Synopsis : Ann, tren­te­naire new-yor­kaise, livre sa ver­sion décom­plexée de la sou­mis­sion. Les ren­contres avec ses par­te­naires, ain­si que ses rela­tions pro­fes­sion­nelles, fami­liales et ami­cales, deviennent alors un savou­reux ter­rain de jeu.

Le format choisi par Arnow pour narrer son récit peut surprendre, mais pas tant que ça. Il est sectionné en chapitres explorant respectivement une relation sentimentale qui a marqué notre héroïne, Ann, remarquablement bien jouée par Joanna Arnow elle-même. Elle seule pouvait d’ailleurs projeter, dans sa performance, les émotions qu’elle souhaitait faire ressortir de son personnage principal. Arnow a en outre confié que certains faits racontés dans le film ont été inspirés de situations réelles qu’elle a pu vivre. D’autre part, cette histoire narrée c’est aussi les situations actuelles de bon nombre de femmes trentenaires, quarantenaires, cinquantenaires…c’est le quotidien de beaucoup de personnes. Et quel meilleur moyen de raconter cette histoire sous forme de vignettes, comme des nouvelles ; car c’est ce qui façonne notre existence à tous : vivre des épisodes, qui, en se cumulant, forment une vie, notre vie. Joanna a choisi de mettre à nu (au propre comme au figuré) son personnage, nous montrer à cru qui est Ann, nous montrer quels sont ses désirs et ses rêves au travers de ses relations (amoureuses, familiales, professionnelles, amicales). Alors, qui est Ann ?
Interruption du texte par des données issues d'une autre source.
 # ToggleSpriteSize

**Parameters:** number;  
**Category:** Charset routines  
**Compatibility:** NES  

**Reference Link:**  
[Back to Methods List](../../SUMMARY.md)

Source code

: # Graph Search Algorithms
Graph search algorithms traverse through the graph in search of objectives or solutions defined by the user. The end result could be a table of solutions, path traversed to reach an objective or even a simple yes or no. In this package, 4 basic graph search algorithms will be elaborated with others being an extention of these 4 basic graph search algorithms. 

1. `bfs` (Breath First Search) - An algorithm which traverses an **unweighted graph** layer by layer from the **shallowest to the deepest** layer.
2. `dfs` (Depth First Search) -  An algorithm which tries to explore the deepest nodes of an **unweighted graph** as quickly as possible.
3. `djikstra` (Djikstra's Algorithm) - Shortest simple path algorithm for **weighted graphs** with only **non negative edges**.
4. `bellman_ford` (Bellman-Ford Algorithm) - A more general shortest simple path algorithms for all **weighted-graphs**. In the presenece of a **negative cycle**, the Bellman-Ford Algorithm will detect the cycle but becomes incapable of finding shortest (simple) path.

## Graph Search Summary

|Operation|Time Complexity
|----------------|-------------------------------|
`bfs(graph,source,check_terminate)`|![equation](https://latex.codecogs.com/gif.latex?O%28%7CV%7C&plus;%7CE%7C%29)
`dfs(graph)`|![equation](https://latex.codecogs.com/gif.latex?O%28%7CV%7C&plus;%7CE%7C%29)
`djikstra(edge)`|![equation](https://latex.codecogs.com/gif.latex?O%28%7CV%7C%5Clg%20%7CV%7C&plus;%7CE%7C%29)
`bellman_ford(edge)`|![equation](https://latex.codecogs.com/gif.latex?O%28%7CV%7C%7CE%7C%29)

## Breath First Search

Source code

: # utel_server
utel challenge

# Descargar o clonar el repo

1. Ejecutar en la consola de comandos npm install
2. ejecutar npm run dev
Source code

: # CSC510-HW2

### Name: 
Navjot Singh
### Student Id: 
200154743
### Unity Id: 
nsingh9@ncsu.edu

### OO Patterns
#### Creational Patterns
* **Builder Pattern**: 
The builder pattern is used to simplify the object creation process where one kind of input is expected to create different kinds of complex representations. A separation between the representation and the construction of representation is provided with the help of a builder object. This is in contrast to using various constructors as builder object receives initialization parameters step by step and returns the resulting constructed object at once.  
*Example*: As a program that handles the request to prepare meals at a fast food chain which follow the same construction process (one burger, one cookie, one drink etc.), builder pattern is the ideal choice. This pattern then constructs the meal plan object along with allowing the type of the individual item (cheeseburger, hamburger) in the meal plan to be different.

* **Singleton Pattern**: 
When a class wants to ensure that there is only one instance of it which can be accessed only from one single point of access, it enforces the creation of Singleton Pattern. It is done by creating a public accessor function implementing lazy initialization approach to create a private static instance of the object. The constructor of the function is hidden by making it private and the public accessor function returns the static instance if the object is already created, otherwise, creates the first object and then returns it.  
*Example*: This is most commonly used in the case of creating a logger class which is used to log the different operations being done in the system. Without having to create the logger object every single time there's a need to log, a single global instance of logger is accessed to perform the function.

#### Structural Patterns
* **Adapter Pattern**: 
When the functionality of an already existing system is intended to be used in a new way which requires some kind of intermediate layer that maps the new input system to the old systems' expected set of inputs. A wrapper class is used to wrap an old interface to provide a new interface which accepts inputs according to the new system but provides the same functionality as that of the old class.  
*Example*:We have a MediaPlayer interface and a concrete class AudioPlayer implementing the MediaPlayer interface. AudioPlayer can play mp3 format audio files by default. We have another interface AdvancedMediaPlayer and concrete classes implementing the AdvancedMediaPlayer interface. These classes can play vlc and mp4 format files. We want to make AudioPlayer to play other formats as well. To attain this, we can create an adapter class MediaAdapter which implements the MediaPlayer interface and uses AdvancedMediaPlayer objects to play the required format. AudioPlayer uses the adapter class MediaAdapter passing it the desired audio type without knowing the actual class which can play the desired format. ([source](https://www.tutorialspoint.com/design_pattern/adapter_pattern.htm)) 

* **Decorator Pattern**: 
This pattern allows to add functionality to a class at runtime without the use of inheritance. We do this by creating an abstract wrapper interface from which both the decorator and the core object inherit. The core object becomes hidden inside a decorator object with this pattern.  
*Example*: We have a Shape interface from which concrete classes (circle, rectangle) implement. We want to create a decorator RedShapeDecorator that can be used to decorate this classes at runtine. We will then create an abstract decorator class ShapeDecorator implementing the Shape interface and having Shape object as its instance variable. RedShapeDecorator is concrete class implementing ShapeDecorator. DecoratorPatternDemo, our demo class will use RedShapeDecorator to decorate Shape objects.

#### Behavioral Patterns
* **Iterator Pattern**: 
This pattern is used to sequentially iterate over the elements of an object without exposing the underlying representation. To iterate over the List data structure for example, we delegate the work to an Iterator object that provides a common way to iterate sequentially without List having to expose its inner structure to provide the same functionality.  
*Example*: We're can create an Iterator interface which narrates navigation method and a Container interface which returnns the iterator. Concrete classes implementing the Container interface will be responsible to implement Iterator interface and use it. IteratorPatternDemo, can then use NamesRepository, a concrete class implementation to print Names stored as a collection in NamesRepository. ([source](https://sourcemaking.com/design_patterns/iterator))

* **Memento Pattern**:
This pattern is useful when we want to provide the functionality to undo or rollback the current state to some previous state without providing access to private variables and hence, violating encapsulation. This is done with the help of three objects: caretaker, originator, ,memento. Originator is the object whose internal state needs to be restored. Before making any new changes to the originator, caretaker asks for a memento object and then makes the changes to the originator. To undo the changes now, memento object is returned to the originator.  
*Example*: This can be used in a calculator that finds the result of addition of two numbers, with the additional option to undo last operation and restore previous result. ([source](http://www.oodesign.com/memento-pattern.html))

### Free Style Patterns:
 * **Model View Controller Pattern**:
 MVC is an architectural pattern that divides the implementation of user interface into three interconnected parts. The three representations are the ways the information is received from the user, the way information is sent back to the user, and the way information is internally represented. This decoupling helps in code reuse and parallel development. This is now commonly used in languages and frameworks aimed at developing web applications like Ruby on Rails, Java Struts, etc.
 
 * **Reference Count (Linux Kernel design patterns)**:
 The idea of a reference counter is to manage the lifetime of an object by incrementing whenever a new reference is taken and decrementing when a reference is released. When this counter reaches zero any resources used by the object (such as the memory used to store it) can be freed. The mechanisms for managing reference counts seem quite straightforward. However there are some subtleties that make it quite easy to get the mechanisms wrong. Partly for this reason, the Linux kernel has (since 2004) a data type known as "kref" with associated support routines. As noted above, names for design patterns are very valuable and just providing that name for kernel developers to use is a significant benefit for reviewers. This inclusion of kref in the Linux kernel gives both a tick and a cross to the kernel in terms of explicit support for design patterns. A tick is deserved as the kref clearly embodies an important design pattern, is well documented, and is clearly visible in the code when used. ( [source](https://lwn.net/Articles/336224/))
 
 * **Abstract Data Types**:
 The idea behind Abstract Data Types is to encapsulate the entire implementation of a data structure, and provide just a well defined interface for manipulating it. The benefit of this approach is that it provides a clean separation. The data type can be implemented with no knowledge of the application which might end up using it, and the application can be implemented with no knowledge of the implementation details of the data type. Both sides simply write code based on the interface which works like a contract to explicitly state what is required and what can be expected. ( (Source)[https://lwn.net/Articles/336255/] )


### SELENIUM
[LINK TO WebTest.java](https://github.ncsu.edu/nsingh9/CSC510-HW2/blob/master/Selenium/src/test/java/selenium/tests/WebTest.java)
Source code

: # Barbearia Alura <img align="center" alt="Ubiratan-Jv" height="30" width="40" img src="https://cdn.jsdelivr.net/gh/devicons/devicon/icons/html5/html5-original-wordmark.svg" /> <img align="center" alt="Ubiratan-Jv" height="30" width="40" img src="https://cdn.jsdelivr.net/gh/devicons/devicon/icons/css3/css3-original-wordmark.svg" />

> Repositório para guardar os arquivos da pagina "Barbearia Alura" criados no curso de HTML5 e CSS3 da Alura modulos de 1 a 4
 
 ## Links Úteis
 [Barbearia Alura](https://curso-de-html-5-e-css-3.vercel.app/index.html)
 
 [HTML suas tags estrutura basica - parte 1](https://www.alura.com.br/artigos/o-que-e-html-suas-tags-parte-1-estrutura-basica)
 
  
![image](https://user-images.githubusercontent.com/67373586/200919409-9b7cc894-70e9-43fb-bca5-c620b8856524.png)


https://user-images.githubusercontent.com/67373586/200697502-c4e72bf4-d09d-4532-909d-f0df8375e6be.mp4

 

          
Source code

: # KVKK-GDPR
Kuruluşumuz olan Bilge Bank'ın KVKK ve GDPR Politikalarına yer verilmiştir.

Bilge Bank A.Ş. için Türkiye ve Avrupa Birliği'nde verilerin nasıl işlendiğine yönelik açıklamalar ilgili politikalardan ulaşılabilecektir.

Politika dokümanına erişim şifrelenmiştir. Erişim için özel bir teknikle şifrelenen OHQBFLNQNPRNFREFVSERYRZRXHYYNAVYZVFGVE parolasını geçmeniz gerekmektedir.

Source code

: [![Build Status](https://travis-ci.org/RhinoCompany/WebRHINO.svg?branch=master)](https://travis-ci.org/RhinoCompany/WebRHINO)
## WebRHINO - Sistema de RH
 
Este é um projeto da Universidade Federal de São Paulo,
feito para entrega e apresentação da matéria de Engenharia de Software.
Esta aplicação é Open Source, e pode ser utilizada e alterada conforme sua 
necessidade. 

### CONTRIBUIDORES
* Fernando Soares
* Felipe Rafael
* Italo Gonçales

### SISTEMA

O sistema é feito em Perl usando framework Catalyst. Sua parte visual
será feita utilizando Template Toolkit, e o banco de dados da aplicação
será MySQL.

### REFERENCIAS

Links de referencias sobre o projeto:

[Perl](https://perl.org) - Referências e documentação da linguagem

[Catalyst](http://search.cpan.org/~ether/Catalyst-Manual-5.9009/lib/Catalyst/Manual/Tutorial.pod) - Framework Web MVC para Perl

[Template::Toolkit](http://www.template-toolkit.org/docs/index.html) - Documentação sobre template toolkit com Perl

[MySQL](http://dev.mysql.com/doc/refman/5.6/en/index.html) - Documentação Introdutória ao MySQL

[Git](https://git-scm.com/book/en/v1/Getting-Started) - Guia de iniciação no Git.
Ann est une jeune trentenaire de Brooklyn. Au niveau familial, elle est relativement proche de sa famille (elle participe aux dîners de famille chez ses parents – acteurs joués par les véritables parents de Joanna Arnow – , elle héberge sa grande sœur qui rencontre des problèmes dans son couple). Au niveau amical, elle a un cercle d’amis avec qui elle fait des sorties. Au niveau du travail, elle connaît une évolution professionnelle et s’attache même à des collègues (elle semble attristée par la démission de son assistant qui a trouvé mieux dans une autre boîte). Ann a donc une vie sociale relativement pleine et une vie professionnelle assez stimulante bien que sa personnalité, considérée comme fade, pourrait faire penser le contraire. Ann est très loin de vivre une vie ennuyeuse. Elle connaît des plaisirs dans sa vie : une promotion au travail, un cercle social… et une vie sexuelle pour le moins bien remplie.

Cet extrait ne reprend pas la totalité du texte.